## Data records
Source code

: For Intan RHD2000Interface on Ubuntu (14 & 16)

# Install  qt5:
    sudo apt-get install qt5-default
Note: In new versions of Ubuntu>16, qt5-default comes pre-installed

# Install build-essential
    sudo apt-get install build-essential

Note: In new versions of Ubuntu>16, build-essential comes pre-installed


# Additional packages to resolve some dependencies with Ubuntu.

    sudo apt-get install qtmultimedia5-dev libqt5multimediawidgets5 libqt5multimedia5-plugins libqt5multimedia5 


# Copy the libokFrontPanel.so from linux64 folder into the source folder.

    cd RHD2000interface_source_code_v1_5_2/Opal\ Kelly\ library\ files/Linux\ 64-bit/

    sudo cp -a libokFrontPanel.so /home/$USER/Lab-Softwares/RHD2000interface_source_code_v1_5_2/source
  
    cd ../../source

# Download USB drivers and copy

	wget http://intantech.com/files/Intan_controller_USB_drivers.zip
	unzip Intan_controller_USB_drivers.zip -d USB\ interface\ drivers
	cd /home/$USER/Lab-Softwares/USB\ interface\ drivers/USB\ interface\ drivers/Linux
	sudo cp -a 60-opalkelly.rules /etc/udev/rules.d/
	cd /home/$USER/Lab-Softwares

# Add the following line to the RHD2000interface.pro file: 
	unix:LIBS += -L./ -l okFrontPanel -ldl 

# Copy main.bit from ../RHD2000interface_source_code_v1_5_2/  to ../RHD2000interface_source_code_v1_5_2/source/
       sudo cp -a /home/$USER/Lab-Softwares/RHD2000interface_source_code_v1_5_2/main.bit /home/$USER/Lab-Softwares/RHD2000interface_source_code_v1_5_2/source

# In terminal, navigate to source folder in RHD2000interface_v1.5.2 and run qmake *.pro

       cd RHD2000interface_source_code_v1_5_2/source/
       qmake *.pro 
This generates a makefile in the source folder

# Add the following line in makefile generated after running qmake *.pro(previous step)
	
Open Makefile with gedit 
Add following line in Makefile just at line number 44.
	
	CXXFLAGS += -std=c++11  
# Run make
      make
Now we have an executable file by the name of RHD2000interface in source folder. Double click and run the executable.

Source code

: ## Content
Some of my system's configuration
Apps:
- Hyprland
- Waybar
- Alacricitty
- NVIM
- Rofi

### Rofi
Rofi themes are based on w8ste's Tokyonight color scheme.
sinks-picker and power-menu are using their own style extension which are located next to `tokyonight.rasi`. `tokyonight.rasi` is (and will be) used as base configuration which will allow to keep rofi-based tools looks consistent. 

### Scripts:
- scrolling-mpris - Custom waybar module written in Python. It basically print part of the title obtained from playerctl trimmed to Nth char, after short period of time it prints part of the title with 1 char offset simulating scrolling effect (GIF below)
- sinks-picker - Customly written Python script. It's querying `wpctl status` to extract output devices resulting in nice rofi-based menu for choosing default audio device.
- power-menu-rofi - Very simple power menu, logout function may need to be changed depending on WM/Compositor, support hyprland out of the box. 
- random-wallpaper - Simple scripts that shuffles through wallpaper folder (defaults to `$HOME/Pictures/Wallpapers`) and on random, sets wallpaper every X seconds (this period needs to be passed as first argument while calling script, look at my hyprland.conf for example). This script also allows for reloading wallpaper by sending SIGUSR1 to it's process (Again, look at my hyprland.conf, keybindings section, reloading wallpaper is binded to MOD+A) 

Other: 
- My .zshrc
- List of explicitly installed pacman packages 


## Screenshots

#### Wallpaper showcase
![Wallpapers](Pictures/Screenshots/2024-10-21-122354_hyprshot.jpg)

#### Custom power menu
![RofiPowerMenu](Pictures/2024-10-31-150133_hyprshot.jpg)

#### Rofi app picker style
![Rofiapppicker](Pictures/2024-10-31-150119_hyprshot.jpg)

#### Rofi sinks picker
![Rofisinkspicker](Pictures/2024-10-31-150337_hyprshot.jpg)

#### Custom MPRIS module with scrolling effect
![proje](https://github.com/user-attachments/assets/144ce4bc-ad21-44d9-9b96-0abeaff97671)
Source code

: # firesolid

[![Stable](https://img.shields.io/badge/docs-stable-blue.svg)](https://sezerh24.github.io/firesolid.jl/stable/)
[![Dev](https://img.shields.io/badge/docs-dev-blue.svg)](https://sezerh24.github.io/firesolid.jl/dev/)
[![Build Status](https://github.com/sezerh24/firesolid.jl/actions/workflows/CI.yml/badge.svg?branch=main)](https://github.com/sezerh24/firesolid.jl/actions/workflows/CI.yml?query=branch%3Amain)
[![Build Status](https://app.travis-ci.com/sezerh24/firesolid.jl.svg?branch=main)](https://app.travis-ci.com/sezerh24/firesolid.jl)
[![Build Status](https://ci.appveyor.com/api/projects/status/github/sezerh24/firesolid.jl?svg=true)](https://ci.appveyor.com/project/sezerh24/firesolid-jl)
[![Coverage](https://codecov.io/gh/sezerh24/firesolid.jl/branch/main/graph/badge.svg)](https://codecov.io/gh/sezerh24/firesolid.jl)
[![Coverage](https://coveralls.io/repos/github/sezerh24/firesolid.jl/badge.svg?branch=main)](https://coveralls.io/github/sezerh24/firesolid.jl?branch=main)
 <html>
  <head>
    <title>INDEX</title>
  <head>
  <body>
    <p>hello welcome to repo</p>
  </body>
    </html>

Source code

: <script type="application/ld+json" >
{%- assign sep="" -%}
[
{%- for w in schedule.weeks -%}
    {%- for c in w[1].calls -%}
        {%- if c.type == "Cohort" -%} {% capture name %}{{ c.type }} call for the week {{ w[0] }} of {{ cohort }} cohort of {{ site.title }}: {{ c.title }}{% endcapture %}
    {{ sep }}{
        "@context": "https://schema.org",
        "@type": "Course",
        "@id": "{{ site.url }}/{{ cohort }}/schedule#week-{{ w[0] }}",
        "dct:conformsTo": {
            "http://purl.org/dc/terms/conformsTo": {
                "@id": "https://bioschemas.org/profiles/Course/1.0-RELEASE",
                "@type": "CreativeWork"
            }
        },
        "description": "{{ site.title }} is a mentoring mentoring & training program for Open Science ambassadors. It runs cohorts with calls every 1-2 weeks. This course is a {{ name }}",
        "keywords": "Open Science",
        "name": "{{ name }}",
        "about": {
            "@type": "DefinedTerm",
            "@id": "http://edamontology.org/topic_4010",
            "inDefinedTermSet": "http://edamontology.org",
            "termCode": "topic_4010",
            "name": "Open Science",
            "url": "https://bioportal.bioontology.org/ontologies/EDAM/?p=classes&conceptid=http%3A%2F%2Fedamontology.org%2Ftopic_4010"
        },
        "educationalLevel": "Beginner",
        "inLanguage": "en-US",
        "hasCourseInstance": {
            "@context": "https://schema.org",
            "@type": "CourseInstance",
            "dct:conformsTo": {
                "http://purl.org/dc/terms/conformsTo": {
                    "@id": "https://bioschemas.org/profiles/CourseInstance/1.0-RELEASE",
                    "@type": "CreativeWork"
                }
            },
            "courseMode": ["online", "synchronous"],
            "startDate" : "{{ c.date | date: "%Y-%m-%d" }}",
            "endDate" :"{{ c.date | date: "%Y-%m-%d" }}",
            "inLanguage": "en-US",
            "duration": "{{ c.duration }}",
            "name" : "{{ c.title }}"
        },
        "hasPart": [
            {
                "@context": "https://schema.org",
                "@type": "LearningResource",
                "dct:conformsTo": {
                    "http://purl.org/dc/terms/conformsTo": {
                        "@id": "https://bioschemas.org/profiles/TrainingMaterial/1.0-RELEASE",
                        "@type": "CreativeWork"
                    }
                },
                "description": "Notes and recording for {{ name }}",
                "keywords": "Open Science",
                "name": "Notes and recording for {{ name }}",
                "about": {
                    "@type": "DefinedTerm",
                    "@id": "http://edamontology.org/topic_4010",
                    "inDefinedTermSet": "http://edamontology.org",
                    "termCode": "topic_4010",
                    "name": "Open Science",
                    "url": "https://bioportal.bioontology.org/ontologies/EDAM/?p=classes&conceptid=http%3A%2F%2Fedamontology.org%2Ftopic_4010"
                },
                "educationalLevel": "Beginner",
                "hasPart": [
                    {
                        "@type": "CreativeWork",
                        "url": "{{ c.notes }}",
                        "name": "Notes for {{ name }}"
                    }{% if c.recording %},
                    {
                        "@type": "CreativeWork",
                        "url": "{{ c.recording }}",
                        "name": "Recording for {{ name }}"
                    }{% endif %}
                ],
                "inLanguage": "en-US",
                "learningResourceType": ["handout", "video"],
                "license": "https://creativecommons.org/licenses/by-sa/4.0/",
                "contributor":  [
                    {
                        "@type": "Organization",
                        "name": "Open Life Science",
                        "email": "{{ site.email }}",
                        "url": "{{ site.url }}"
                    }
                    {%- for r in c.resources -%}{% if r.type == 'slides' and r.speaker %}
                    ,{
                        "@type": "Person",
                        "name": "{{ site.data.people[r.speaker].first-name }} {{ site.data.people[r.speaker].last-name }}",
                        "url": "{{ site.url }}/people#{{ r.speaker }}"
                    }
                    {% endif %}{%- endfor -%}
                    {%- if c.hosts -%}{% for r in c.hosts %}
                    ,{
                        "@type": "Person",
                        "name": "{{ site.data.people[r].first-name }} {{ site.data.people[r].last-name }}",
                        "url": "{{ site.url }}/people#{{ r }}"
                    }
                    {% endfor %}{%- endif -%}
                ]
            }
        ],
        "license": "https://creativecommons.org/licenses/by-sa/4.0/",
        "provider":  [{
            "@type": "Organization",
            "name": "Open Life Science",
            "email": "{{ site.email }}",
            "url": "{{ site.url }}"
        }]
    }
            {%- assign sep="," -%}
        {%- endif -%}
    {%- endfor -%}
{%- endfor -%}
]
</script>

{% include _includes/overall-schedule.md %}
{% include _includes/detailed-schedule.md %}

## What you need to do
Look for the word "license" in the data, then return every line that contains it.

## Answer space
                "license": "https://creativecommons.org/licenses/by-sa/4.0/",
        "license": "https://creativecommons.org/licenses/by-sa/4.0/",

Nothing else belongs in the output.